First, the magnets. From all the vacations, including tons from national parks. From museum exhibitions, tiny bits of Van Gogh or Degas or Rockwell. The champagne bottle magnet. The blue Crayola crayon. The polar bear and the butterfly (sounds like the title of a book — or a comedy team). The one with the saying about pancakes.

Next, the photos. Some of family, some of friends, some of our dog Ilsa, who was the best dog in the world (no, don’t even attempt to argue with me here). Some of B. and me — strips of pics taken in those photo booths you find at the zoo or the boardwalk.

And then the other random bits and pieces that tell our story. Countless cartoons and comic strips, some really funny, others really sappy. A Lakers decal attached with a Lakers magnet. Lists of movies we want to see with titles crossed out as we progress. Fortune-cookie fortunes. Concert ticket stubs, Postcards from the edges of trips.

With a brand-new canvas on its way, it seemed like starting anew made sense. Because there was no way I was going to be able to redo my masterpiece. And that made me, well, not happy. To wit:

He: (seeing me moping in front of the fridge) “What’s the matter?”

Me: “It’s taken 22 years to get all this stuff on here perfectly and now it’s all over.”

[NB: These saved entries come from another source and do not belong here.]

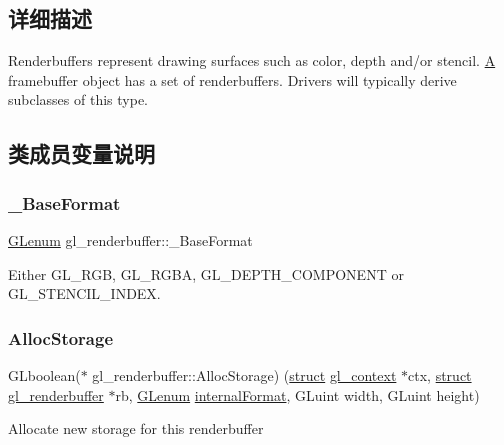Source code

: \subsection{详细描述}
Renderbuffers represent drawing surfaces such as color, depth and/or stencil. \hyperlink{struct_a}{A} framebuffer object has a set of renderbuffers. Drivers will typically derive subclasses of this type. 

\subsection{类成员变量说明}
\mbox{\label{structgl__renderbuffer_a01b2be097f81607c3e646ffda0a2c961}} 
\subsubsection{\texorpdfstring{\+\_\+\+Base\+Format}{\_BaseFormat}}
{\footnotesize\ttfamily \hyperlink{interfacevoid}{G\+Lenum} gl\+\_\+renderbuffer\+::\+\_\+\+Base\+Format}

Either G\+L\+\_\+\+R\+GB, G\+L\+\_\+\+R\+G\+BA, G\+L\+\_\+\+D\+E\+P\+T\+H\+\_\+\+C\+O\+M\+P\+O\+N\+E\+NT or G\+L\+\_\+\+S\+T\+E\+N\+C\+I\+L\+\_\+\+I\+N\+D\+EX. \mbox{\label{structgl__renderbuffer_a0f2ab4bf0d4e3343c76e67b0305b7f93}} 
\subsubsection{\texorpdfstring{Alloc\+Storage}{AllocStorage}}
{\footnotesize\ttfamily G\+Lboolean($\ast$ gl\+\_\+renderbuffer\+::\+Alloc\+Storage) (\hyperlink{interfacestruct}{struct} \hyperlink{structgl__context}{gl\+\_\+context} $\ast$ctx, \hyperlink{interfacestruct}{struct} \hyperlink{structgl__renderbuffer}{gl\+\_\+renderbuffer} $\ast$rb, \hyperlink{interfacevoid}{G\+Lenum} \hyperlink{interfacevoid}{internal\+Format}, G\+Luint width, G\+Luint height)}

Allocate new storage for this renderbuffer \mbox{\label{structgl__renderbuffer_a96d9b2ec2725f6ef30b097c7771fe89c}}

He: (trying to tread lightly here, not knowing how much of a drama he’s in for) “Why not just put it up the same way on the new door?”

Me: “Really?!”

He: (cautious) “What?”

Me: “You think it’s so easy to remember where each piece goes? It’s taken me this long to get it looking like this. You think Michelangelo could just re-create the Sistine Chapel on a new ceiling?”

He: “Well, no but … this isn’t exactly that.”

Me: “Now you’re minimizing our life?” (eyes filling, ugly crying about to start)

He: “No, of course not, but it’s not that big a deal, Why don’t you –”

Me: “Not that big a deal?” (hands on hips) “I cannot believe –“

He: “Sweetie –”

Me: “Don’t ‘sweetie’ me! You have no idea –”

He: “Want some chocolate?”

Me: “Don’t try to distract me.” (gulp) “Okay … one piece.”

He: “All I was going to suggest … ”

Me: (giving him a dirty look around the chocolate bar)

He: “… was that you take a picture of the old door on your phone before you dismantle it.”

Me: (swallowing the chocolate and my tears — actually the sweet and salty combo isn’t bad)

He: “Wouldn’t that work? I mean, you’re the expert on the phone / photo thing, but maybe?”

Me: (sniffling up the tears) “Yeah. I knew that.”

He: “Of course you did. All better now?”

Me: “I’m good.”

He: “Great!” (runs into other room to hit his head against the wall)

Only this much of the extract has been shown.